On pourrait penser, d'un film de débutant se proposant d'adapter librement L’Odyssée d'Homère tout en puisant, sur le plan formel, dans le Ulysse de James Joyce, qu'il pèche par excès d'ambition ou d'affectation, mais il n'en est rien : l'Ulysses de Hikaru Uwagawa, projeté dans la section Zabaltegi-Tabakalera du 72e Festival de San Sebastian, est un film humble et transparent dont la seule aspiration semble être d'observer, tranquillement, avec admiration, les détails minuscules qui composent l’existence des personnages qu’il dépeint.
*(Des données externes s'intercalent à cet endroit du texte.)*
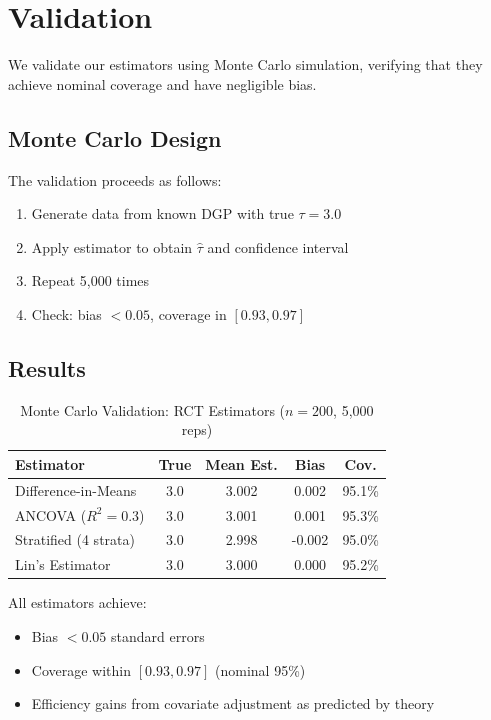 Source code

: \section{Validation}
\label{sec:rct_validation}

We validate our estimators using Monte Carlo simulation, verifying that they achieve nominal coverage and have negligible bias.

\subsection{Monte Carlo Design}

The validation proceeds as follows:
\begin{enumerate}
    \item Generate data from known DGP with true $\tau = 3.0$
    \item Apply estimator to obtain $\hat{\tau}$ and confidence interval
    \item Repeat 5,000 times
    \item Check: bias $< 0.05$, coverage in $[0.93, 0.97]$
\end{enumerate}

\subsection{Results}

\begin{table}[ht]
\centering
\caption{Monte Carlo Validation: RCT Estimators ($n=200$, 5{,}000 reps)}
\label{tab:rct_mc}
\begin{tabular}{lcccc}
\toprule
\textbf{Estimator} & \textbf{True} & \textbf{Mean Est.} & \textbf{Bias} & \textbf{Cov.} \\
\midrule
Difference-in-Means & 3.0 & 3.002 & 0.002 & 95.1\% \\
ANCOVA ($R^2=0.3$) & 3.0 & 3.001 & 0.001 & 95.3\% \\
Stratified (4 strata) & 3.0 & 2.998 & -0.002 & 95.0\% \\
Lin's Estimator & 3.0 & 3.000 & 0.000 & 95.2\% \\
\bottomrule
\end{tabular}
\end{table}

All estimators achieve:
\begin{itemize}
    \item Bias $< 0.05$ standard errors
    \item Coverage within $[0.93, 0.97]$ (nominal 95\%)
    \item Efficiency gains from covariate adjustment as predicted by theory
\end{itemize}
Le film se divise en trois parties. Dans la première, on fait la connaissance d’une mère et de son jeune fils. Ils sont tous les deux russes et vivent à Madrid. Leur vie ressemble à celle de n’importe quel autre famille et pendant les quelques minutes où la caméra d'Uwagawa s'arrête sur eux, on ne voit rien d’exceptionnel, aucun fait particulièrement dramatique qui retienne particulièrement notre attention. Le film nous donne la liberté d’observer les détails de leur quotidien et à travers eux, il nous permet d'établir un lien avec les personnages sans devoir nous positionner de quelque manière que ce soit. Le ton de tout le film est donné qui, dans ses deux épisodes suivants, choisit de nouveau cette posture d'observation sans jugement. Il le fait d'abord en posant son regard sur un jeune Japonais qui parcourt San Sebastian en compagnie d’une bande d’amies. Là, de nouveau, le quotidien, l'apparemment insignifiant, prend nettement forme sous nos yeux, s'ouvre à nous de manière à ce qu'on ait l'impression de faire partie du groupe. Plus tard, le film se déplace au Japon, ou un autre jeune homme est réuni avec sa famille pour participer à l’Obon, une cérémonie dédiée aux ancêtres morts que les locaux célèbrent une fois par an.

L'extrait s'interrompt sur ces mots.